# What to work on
Write only the number of lines in the data that contain the word "built".
§
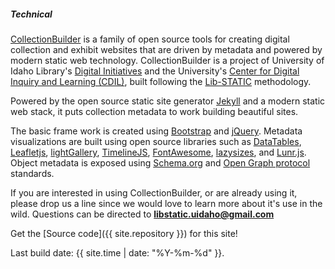 <div class="card my-4">
<h5 class="card-header">Technical</h5>
<div class="card-body">
<div class="card-text" markdown="1">

[CollectionBuilder](https://collectionbuilder.github.io/) is a family of open source tools for creating digital collection and exhibit websites that are driven by metadata and powered by modern static web technology. 
CollectionBuilder is a project of University of Idaho Library's [Digital Initiatives](https://www.lib.uidaho.edu/digital/) and the University's [Center for Digital Inquiry and Learning (CDIL)](https://cdil.lib.uidaho.edu/), built following the [Lib-STATIC](https://lib-static.github.io) methodology. 

Powered by the open source static site generator [Jekyll](https://jekyllrb.com/) and a modern static web stack, it puts collection metadata to work building beautiful sites.

The basic frame work is created using [Bootstrap](https://getbootstrap.com/) and [jQuery](https://jquery.com/).
Metadata visualizations are built using open source libraries such as [DataTables](https://datatables.net/), [Leafletjs](https://leafletjs.com/), [lightGallery](https://sachinchoolur.github.io/lightGallery/), [TimelineJS](https://timeline.knightlab.com/), [FontAwesome](https://fontawesome.com/), [lazysizes](https://github.com/aFarkas/lazysizes), and [Lunr.js](https://lunrjs.com/).
Object metadata is exposed using [Schema.org](http://schema.org) and [Open Graph protocol](http://ogp.me/) standards.

If you are interested in using CollectionBuilder, or are already using it, please drop us a line since we would love to learn more about it's use in the wild. 
Questions can be directed to **libstatic.uidaho@gmail.com**

Get the [Source code]({{ site.repository }}) for this site!

Last build date: {{ site.time | date: "%Y-%m-%d" }}.

</div>
</div>
</div>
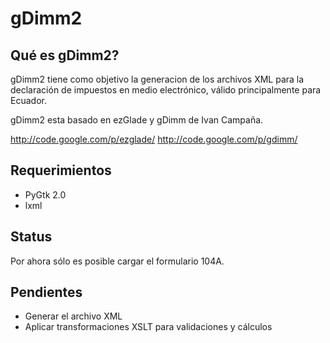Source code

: gDimm2
======

Qué es gDimm2?
--------------

gDimm2 tiene como objetivo la generacion de los archivos XML para la 
declaración de impuestos en medio electrónico, válido principalmente 
para Ecuador.

gDimm2 esta basado en ezGlade y gDimm de Ivan Campaña.

http://code.google.com/p/ezglade/
http://code.google.com/p/gdimm/

Requerimientos
--------------

- PyGtk 2.0
- lxml

Status
------

Por ahora sólo es posible cargar el formulario 104A.

Pendientes
----------

- Generar el archivo XML
- Aplicar transformaciones XSLT para validaciones y cálculos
§
# Answer area
2